On Appeal from the United States District Court of the Virgin Islands, St. Croix, Civil Nos. 85-0182 and 85-0202

Author: Adams

Before: ADAMS, STAPLETON, and GARTH, Circuit Judges


ADAMS, Circuit Judge.

In this appeal the Virgin Islands Water and Power Authority (WAPA) seeks to invalidate its power-sale agreement with the Caribbean Energy Corporation (CEC). WAPA asserts that the agreement conflicts with Virgin Islands statutes that prohibit contracts involving a conflict of interest, and that require public contracts to be bid competitively. The District Court of the Virgin Islands found that the agreement was valid, and enjoined WAPA, General Engineering, South Shore Alumina, Ashley Andrews, and persons acting on their behalf from interfering with it. General Engineering Corp. v. Virgin Islands Water and Power Authority, 636 F. Supp. 22 (D.V.I. 1985).


In early 1983 WAPA, an independent instrumentality of the Government of the Virgin Islands, consulted Arthur Lowe, an investment banker, regarding the feasibility of financing a new electric generating project on St. Croix. The outcome of the discussions was the appointment on December 12, 1983 of Donaldson, Lufkin & Jenrette (DLJ), a large investment banking firm with which Lowe was associated, as "exclusive agent and/or principal for a term of ninety (90) days, for the purpose of arranging financing to suit the needs and specification of the V.I. WAPA."*fn1 App. 2052. This appointment was renewed for a six-month period in a May 2, 1984 letter from WAPA to DLJ, in which WAPA authorized DLJ "to act as its exclusive agent in arranging the financing of certain power generating equipment." App. 2058. The letter employs contractual language: DLJ has an "obligation" to arrange the financing, WAPA "agrees" to cooperate with DLJ, and there is a place at the bottom of the letter for the signatures of each party. By a latter dated October 12, 1984, DLJ's authorization to act as WAPA's "exclusive agent" in arranging financing was extended until February 1, 1985. App. 2085. This letter is far more specific than the two previous letter. It narrows DLJ's task to evaluation of several proposals by equipment manufacturers tendered in response to a Request for Proposals that WAPA issued in August 1984, and negotiation of a financing arrangement that would suit WAPA's needs. None of this correspondence adverted to any formula by which DLJ would be compensated for its efforts. One of the WAPA board members testified that DLJ's compensation was to be derived from any financing package that DLJ might arrange. App. 332.

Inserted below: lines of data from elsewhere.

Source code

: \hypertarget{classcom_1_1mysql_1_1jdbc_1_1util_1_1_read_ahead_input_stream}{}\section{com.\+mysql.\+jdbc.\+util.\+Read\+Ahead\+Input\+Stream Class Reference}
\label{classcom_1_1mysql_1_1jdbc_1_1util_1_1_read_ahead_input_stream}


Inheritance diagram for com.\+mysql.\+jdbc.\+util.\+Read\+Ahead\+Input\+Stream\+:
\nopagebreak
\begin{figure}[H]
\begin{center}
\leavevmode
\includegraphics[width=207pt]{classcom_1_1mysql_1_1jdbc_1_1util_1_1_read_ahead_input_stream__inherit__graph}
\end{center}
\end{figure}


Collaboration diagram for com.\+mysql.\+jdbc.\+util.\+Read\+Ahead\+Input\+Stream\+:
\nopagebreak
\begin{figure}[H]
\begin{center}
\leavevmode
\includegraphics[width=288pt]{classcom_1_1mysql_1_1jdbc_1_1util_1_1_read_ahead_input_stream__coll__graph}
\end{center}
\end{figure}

WAPA's requirements for increased power production were both pressing and quite difficult to solve. The residents of St. Croix were in urgent need of new electric generating capacity, but WAPA's options were circumscribed by a bond indenture that effectively prevented it from incurring additional debt to finance new facilities. WAPA and DLJ therefore contemplated a third-party non-recourse financing arrangement. Under such a program the new plant would be financed and owned by investors independent of WAPA, and WAPA would purchase the output of the plant and resell it to its customers. The investors' security interest would run only against the new plant, and not against WAPA. This sort of financing is highly complex and relatively new to the financial community. The district court found that only about ten such projects had been successfully completed, 636 F. Supp. at 26, and there was testimony that hundreds of attempts to arrange such financing packages had failed. App. 892.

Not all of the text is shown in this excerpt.